Building simplicidade.org: notes, projects, and occasional rants

The E-word

Last week I had a discussion in the local perl mongers mailing list about threads in Ruby vs Perl, and parallelism in general.

My view is that it's the programmer responsibility to start using all those core coming our way, and that the Java/Ruby-style of threads, with a share-everything model, are the wrong way of doing it.

I a very big fan of shared-nothing by default when it comes to threads. From all the things that are wrong about Perl (and believe me there are many), that is the one they got right, and I can only hope that Perl6 takes the same approach.

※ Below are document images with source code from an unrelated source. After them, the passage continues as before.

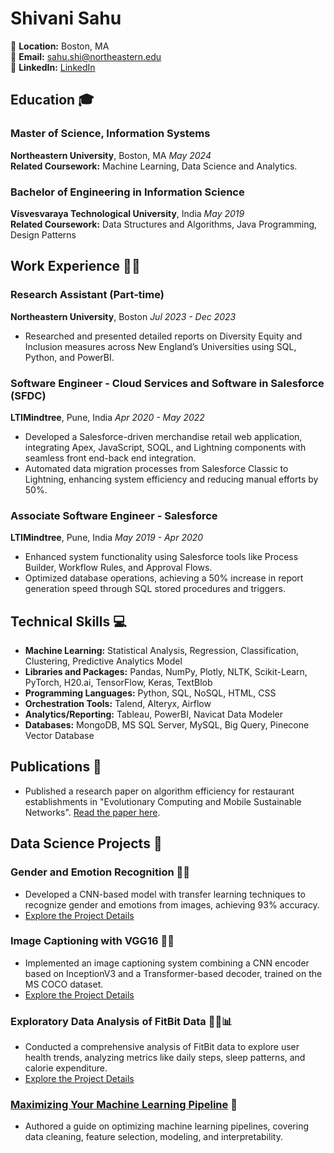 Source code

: # Shivani Sahu

📍 **Location:** Boston, MA  
📧 **Email:** sahu.shi@northeastern.edu  
🔗 **LinkedIn:** [LinkedIn](https://www.linkedin.com/in/shivani-sahu)  

## Education 🎓

### Master of Science, Information Systems
**Northeastern University**, Boston, MA  _May 2024_  
**Related Coursework:** Machine Learning, Data Science and Analytics.

### Bachelor of Engineering in Information Science
**Visvesvaraya Technological University**, India  _May 2019_  
**Related Coursework:** Data Structures and Algorithms, Java Programming, Design Patterns

## Work Experience 👩‍💻

### Research Assistant (Part-time)
**Northeastern University**, Boston    _Jul 2023 - Dec 2023_  
- Researched and presented detailed reports on Diversity Equity and Inclusion measures across New England’s Universities using SQL, Python, and PowerBI.

### Software Engineer - Cloud Services and Software in Salesforce (SFDC)
**LTIMindtree**, Pune, India    _Apr 2020 - May 2022_  
- Developed a Salesforce-driven merchandise retail web application, integrating Apex, JavaScript, SOQL, and Lightning components with seamless front end-back end integration.
- Automated data migration processes from Salesforce Classic to Lightning, enhancing system efficiency and reducing manual efforts by 50%.

### Associate Software Engineer - Salesforce
**LTIMindtree**, Pune, India    _May 2019 - Apr 2020_  
- Enhanced system functionality using Salesforce tools like Process Builder, Workflow Rules, and Approval Flows.
- Optimized database operations, achieving a 50% increase in report generation speed through SQL stored procedures and triggers.

## Technical Skills 💻

- **Machine Learning:** Statistical Analysis, Regression, Classification, Clustering, Predictive Analytics Model
- **Libraries and Packages:** Pandas, NumPy, Plotly, NLTK, Scikit-Learn, PyTorch, H20.ai, TensorFlow, Keras, TextBlob
- **Programming Languages:** Python, SQL, NoSQL, HTML, CSS
- **Orchestration Tools:** Talend, Alteryx, Airflow
- **Analytics/Reporting:** Tableau, PowerBI, Navicat Data Modeler
- **Databases:** MongoDB, MS SQL Server, MySQL, Big Query, Pinecone Vector Database

## Publications 📖

- Published a research paper on algorithm efficiency for restaurant establishments in "Evolutionary Computing and Mobile Sustainable Networks". [Read the paper here](https://link.springer.com/chapter/10.1007/978-981-15-5258-8_35).

## Data Science Projects 🚀

### Gender and Emotion Recognition 🧑👧
- Developed a CNN-based model with transfer learning techniques to recognize gender and emotions from images, achieving 93% accuracy.
- [Explore the Project Details](./CNN_based_model.html)

### Image Captioning with VGG16 📸📝
- Implemented an image captioning system combining a CNN encoder based on InceptionV3 and a Transformer-based decoder, trained on the MS COCO dataset.
- [Explore the Project Details](./Image_Captioning.html)

### Exploratory Data Analysis of FitBit Data 🏃‍♂️📊
- Conducted a comprehensive analysis of FitBit data to explore user health trends, analyzing metrics like daily steps, sleep patterns, and calorie expenditure.
- [Explore the Project Details](./EDA.html)

### [Maximizing Your Machine Learning Pipeline](https://shivanisahu19.medium.com/maximizing-your-machine-learning-pipeline-a-comprehensive-guide-to-data-cleaning-feature-f292d4a7b301) 📘
- Authored a guide on optimizing machine learning pipelines, covering data cleaning, feature selection, modeling, and interpretability.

The language that comes closer to what I think is the nirvana of the parallelism models is Erlang. With it you get three concepts:

  • shared nothing approach with lightweight threads (processes in Erlang lingo): your program is modeled as a set of cooperating processes, each one performing some specific task;
  • fast message passing interface: processes communicate by passing messages between them;
  • location independence: each process has a PID, and you can send messages to it. But you don't need to know where the process is, he can be in a server across the ocean.

This set of concepts allows you to build reliable applications, where memory corruption and simultaneous access to data is limited, therefore causing less bugs.

The problem is that programming in Erlang, for someone like me who has been programming in Basic, Assembler, Pascal, C, Perl, and others of the same type, for 25 years now, it requires a big change in mentality, it requires a different brain.

I'l be attending a Erlang course in the next couple of months, courtesy of SAPO, and I hope to change that.

In the meantime, check out Tim Bray post about multiple cores, concurrency and Erlang where I stole the title for this one.